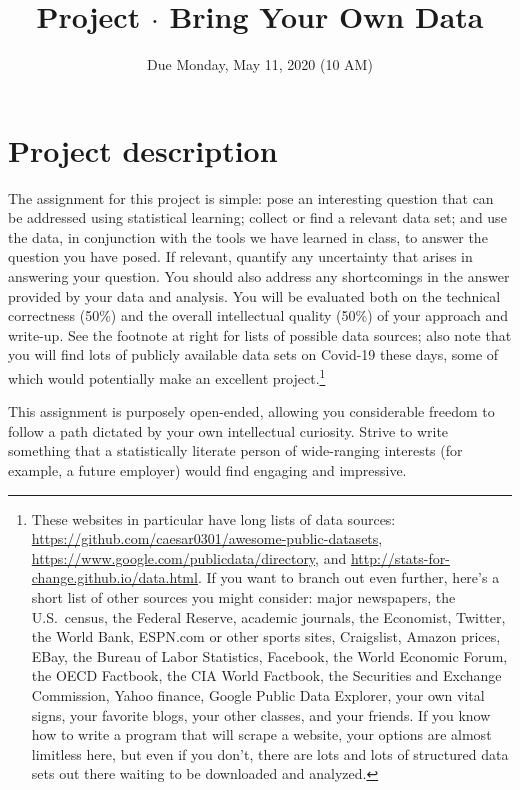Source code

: \documentclass{mynotes}
\title[Project $\cdot$ SDS 323]{Project $\cdot$ Bring Your Own Data}
\date{Due Monday, May 11, 2020 (10 AM)}  %
\begin{document}
\maketitle%


\section{Project description}

The assignment for this project is simple: pose an interesting question that can be addressed using statistical learning; collect or find a relevant data set; and use the data, in conjunction with the tools we have learned in class, to answer the question you have posed.  If relevant, quantify any uncertainty that arises in answering your question.  You should also address any shortcomings in the answer provided by your data and analysis.   You will be evaluated both on the technical correctness (50\%) and the overall intellectual quality (50\%) of your approach and write-up.  See the footnote at right for lists of possible data sources; also note that you will find lots of publicly available data sets on Covid-19 these days, some of which would potentially make an excellent project.\footnote{These websites in particular have long lists of data sources: \url{https://github.com/caesar0301/awesome-public-datasets}, \url{https://www.google.com/publicdata/directory}, and  \url{http://stats-for-change.github.io/data.html}.   If you want to branch out even further, here's a short list of other sources you might consider: major newspapers, the U.S.~census, the Federal Reserve, academic journals, the Economist, Twitter, the World Bank, ESPN.com or other sports sites, Craigslist, Amazon prices, EBay, the Bureau of Labor Statistics, Facebook, the World Economic Forum, the OECD Factbook, the CIA World Factbook, the Securities and Exchange Commission, Yahoo finance, Google Public Data Explorer,  your own vital signs, your favorite blogs, your other classes, and your friends.  If you know how to write a program that will scrape a website, your options are almost limitless here, but even if you don't, there are lots and lots of structured data sets out there waiting to be downloaded and analyzed.}

This assignment is purposely open-ended, allowing you considerable freedom to follow a path dictated by your own intellectual curiosity.  Strive to write something that a statistically literate person of wide-ranging interests (for example, a future employer) would find engaging and impressive.
\end{document}
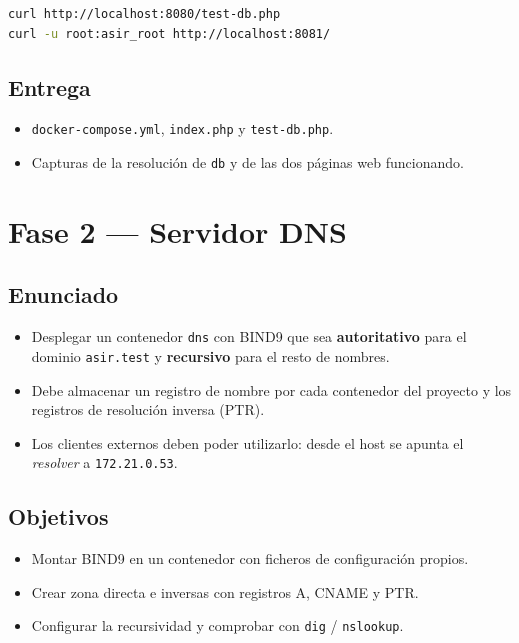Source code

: \documentclass[11pt]{article}
\begin{document}
\begin{lstlisting}[language=bash,numbers=none]
curl http://localhost:8080/test-db.php
curl -u root:asir_root http://localhost:8081/
\end{lstlisting}
\subsection{Entrega}
\label{sec:org000001e}
\begin{itemize}
\item \texttt{docker-compose.yml}, \texttt{index.php} y \texttt{test-db.php}.
\item Capturas de la resolución de \texttt{db} y de las dos páginas web funcionando.
\end{itemize}
\section{Fase 2 — Servidor DNS}
\label{sec:org0000033}

\subsection{Enunciado}
\label{sec:org0000024}
\begin{itemize}
\item Desplegar un contenedor \texttt{dns} con BIND9 que sea \textbf{autoritativo} para el dominio
\texttt{asir.test} y \textbf{recursivo} para el resto de nombres.
\item Debe almacenar un registro de nombre por cada contenedor del proyecto y los
registros de resolución inversa (PTR).
\item Los clientes externos deben poder utilizarlo: desde el host se apunta el
\emph{resolver} a \texttt{172.21.0.53}.
\end{itemize}
\subsection{Objetivos}
\label{sec:org0000027}
\begin{itemize}
\item Montar BIND9 en un contenedor con ficheros de configuración propios.
\item Crear zona directa e inversas con registros A, CNAME y PTR.
\item Configurar la recursividad y comprobar con \texttt{dig} / \texttt{nslookup}.
\end{itemize}
\end{document}
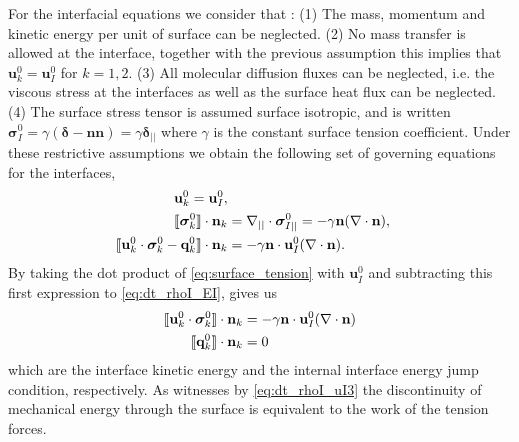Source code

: 
For the interfacial equations we consider that :
(1) The mass, momentum and kinetic energy per unit of surface can be neglected.
(2) No mass transfer is allowed at the interface, together with the previous assumption this implies that $\textbf{u}_k^0 = \textbf{u}_I^0$ for $k = 1,2$. 
(3) All molecular diffusion fluxes can be neglected, i.e. the viscous stress at the interfaces as well as the surface heat flux can be neglected.
(4) The surface stress tensor is assumed surface isotropic, and is written $\bm{\sigma}_I^0  = \gamma (\bm\delta - \textbf{nn}) = \gamma \bm\delta_{||}$ where $\gamma$ is the constant surface tension coefficient.
Under these restrictive assumptions we obtain the following set of governing equations for the interfaces,
\begin{align}
    \label{eq:dt_rho_I}
    \textbf{u}_k^0 = \textbf{u}_I^0, \\
    \llbracket \bm{\sigma}_k^0 \rrbracket \cdot \textbf{n}_k 
    &=
    \mathbf{\nabla}_{||}\cdot\bm\sigma^0_{I||}
    =
    -\gamma\textbf{n}(\mathbf{\nabla}\cdot \textbf{n}),
    \label{eq:surface_tension}\\
    \label{eq:dt_rhoI_EI}
    \llbracket \textbf{u}_k^0 \cdot \bm{\sigma}_k^0 - \textbf{q}_k^0 \rrbracket \cdot \textbf{n}_k
    &=
    -\gamma\textbf{n}\cdot \textbf{u}_{I}^0(\mathbf{\nabla}\cdot \textbf{n}).
\end{align}
By taking the dot product of \ref{eq:surface_tension} with $\textbf{u}_I^0$ and subtracting this first expression to \ref{eq:dt_rhoI_EI}, gives us
\begin{align}
    \label{eq:dt_rhoI_uI3}
    \llbracket \textbf{u}_k^0 \cdot \bm{\sigma}_k^0 \rrbracket \cdot \textbf{n}_k
    &=
    -\gamma\textbf{n}\cdot \textbf{u}_{I}^0(\mathbf{\nabla}\cdot \textbf{n})\\
    \label{eq:dt_rhoIe_I}
    \llbracket  \textbf{q}_k^0 \rrbracket \cdot \textbf{n}_k
    &= 
     0
\end{align}
which are the interface kinetic energy and the internal interface energy jump condition, respectively. 
As witnesses by \ref{eq:dt_rhoI_uI3} the discontinuity of mechanical energy through the surface is equivalent to the work of the tension forces. 

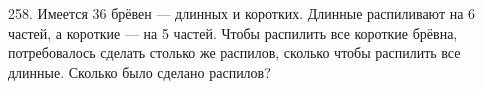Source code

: 258. Имеется 36 брёвен --- длинных и коротких. Длинные распиливают на 6 частей, а короткие --- на 5 частей. Чтобы распилить все короткие брёвна, потребовалось сделать столько же распилов, сколько чтобы распилить все длинные. Сколько было сделано распилов?\\
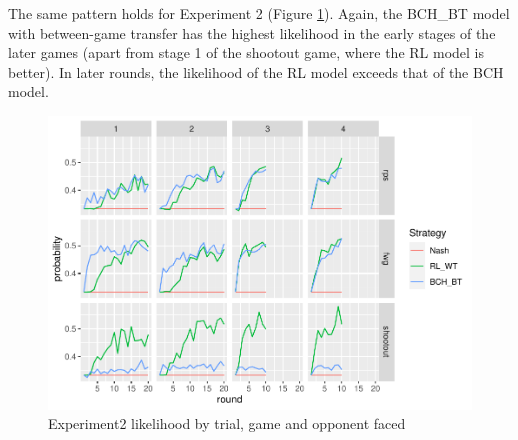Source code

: \documentclass[smallextended]{svjour3}       %
\begin{document}
The same pattern holds for Experiment 2 (Figure
\ref{fig:exp2-lik-by-tr}). Again, the BCH\_BT model with between-game
transfer has the highest likelihood in the early stages of the later
games (apart from stage 1 of the shootout game, where the RL model is
better). In later rounds, the likelihood of the RL model exceeds that of
the BCH model.

\begin{figure}

{\centering \includegraphics[width=\textwidth]{CBB_v2_files/figure-latex/exp2-lik-by-tr-1} 

}

\caption{Experiment2 likelihood by trial, game and opponent faced}\label{fig:exp2-lik-by-tr}
\end{figure}
\end{document}
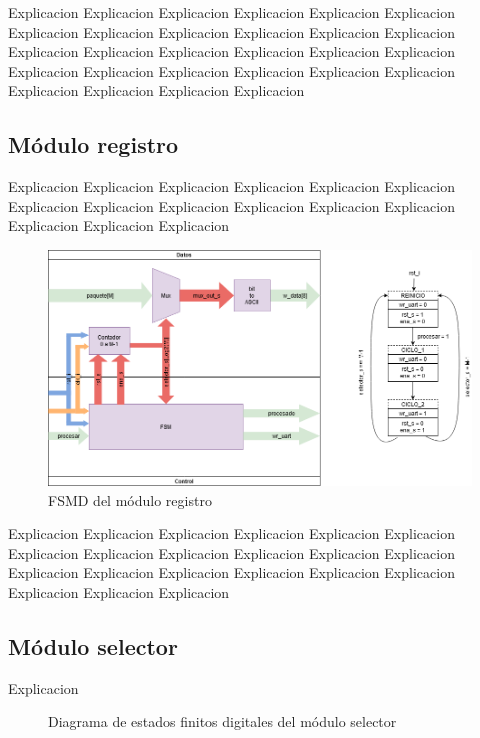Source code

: 		Explicacion Explicacion Explicacion Explicacion Explicacion Explicacion Explicacion Explicacion Explicacion Explicacion Explicacion Explicacion Explicacion Explicacion Explicacion Explicacion Explicacion Explicacion Explicacion Explicacion Explicacion Explicacion Explicacion Explicacion Explicacion Explicacion Explicacion Explicacion 
		
	\subsection{Módulo registro}
	
		Explicacion Explicacion Explicacion Explicacion Explicacion Explicacion Explicacion Explicacion Explicacion Explicacion Explicacion Explicacion Explicacion Explicacion Explicacion 
		
		\begin{figure}[h]
		\centering
			\includegraphics[scale=.4]{./Figures/FSMD-Registro}
			\caption{FSMD del módulo registro}
			\label{fig:FSMD_Registro}
		\end{figure}

		Explicacion Explicacion Explicacion Explicacion Explicacion Explicacion Explicacion Explicacion Explicacion Explicacion Explicacion Explicacion Explicacion Explicacion Explicacion Explicacion Explicacion Explicacion Explicacion Explicacion Explicacion 
		
	\subsection{Módulo selector}
	
		Explicacion 
		
		\begin{figure}[h]
		\centering
			\caption{Diagrama de estados finitos digitales del módulo selector}
			\label{fig:FSMD_Selector}
		\end{figure}
		
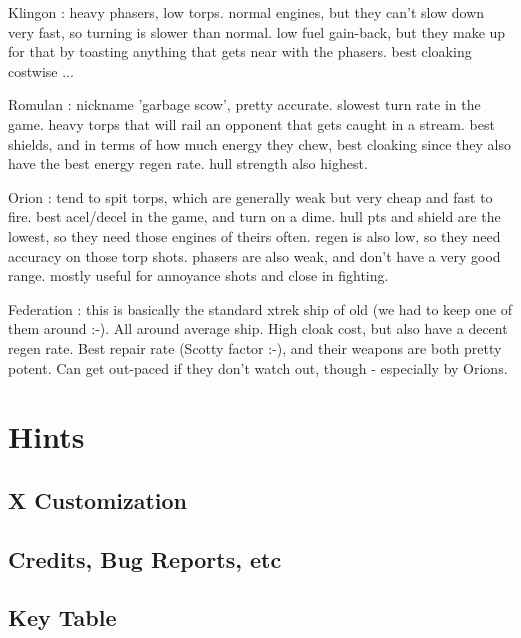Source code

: 
Klingon : heavy phasers, low torps. normal engines, but they
can't slow down very fast, so turning is slower than normal. low fuel
gain-back, but they make up for that by toasting anything that gets
near with the phasers. best cloaking costwise ...

Romulan : nickname 'garbage scow', pretty accurate. slowest
turn rate in the game. heavy torps that will rail an opponent that
gets caught in a stream. best shields, and in terms of how much energy
they chew, best cloaking since they also have the best energy regen
rate. hull strength also highest.

Orion : tend to spit torps, which are generally weak but very
cheap and fast to fire. best acel/decel in the game, and turn on a
dime. hull pts and shield are the lowest, so they need those engines
of theirs often. regen is also low, so they need accuracy on those
torp shots. phasers are also weak, and don't have a very good range.
mostly useful for annoyance shots and close in fighting.

Federation : this is basically the standard xtrek ship of old
(we had to keep one of them around :-). All around average ship. High
cloak cost, but also have a decent regen rate. Best repair rate
(Scotty factor :-), and their weapons are both pretty potent. Can get
out-paced if they don't watch out, though - especially by Orions.





\section{Hints}
\subsection{X Customization}
\subsection{Credits, Bug Reports, etc}
\subsection{Key Table}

::::

Copy whichever lines in the listing above hold "cdot".

\title[Project $\cdot$ SDS 323]{Project $\cdot$ Bring Your Own Data}
    \llbracket \bm{\sigma}_k^0 \rrbracket \cdot \textbf{n}_k 
    \mathbf{\nabla}_{||}\cdot\bm\sigma^0_{I||}
    -\gamma\textbf{n}(\mathbf{\nabla}\cdot \textbf{n}),
    \llbracket \textbf{u}_k^0 \cdot \bm{\sigma}_k^0 - \textbf{q}_k^0 \rrbracket \cdot \textbf{n}_k
    -\gamma\textbf{n}\cdot \textbf{u}_{I}^0(\mathbf{\nabla}\cdot \textbf{n}).
    \llbracket \textbf{u}_k^0 \cdot \bm{\sigma}_k^0 \rrbracket \cdot \textbf{n}_k
    -\gamma\textbf{n}\cdot \textbf{u}_{I}^0(\mathbf{\nabla}\cdot \textbf{n})\\
    \llbracket  \textbf{q}_k^0 \rrbracket \cdot \textbf{n}_k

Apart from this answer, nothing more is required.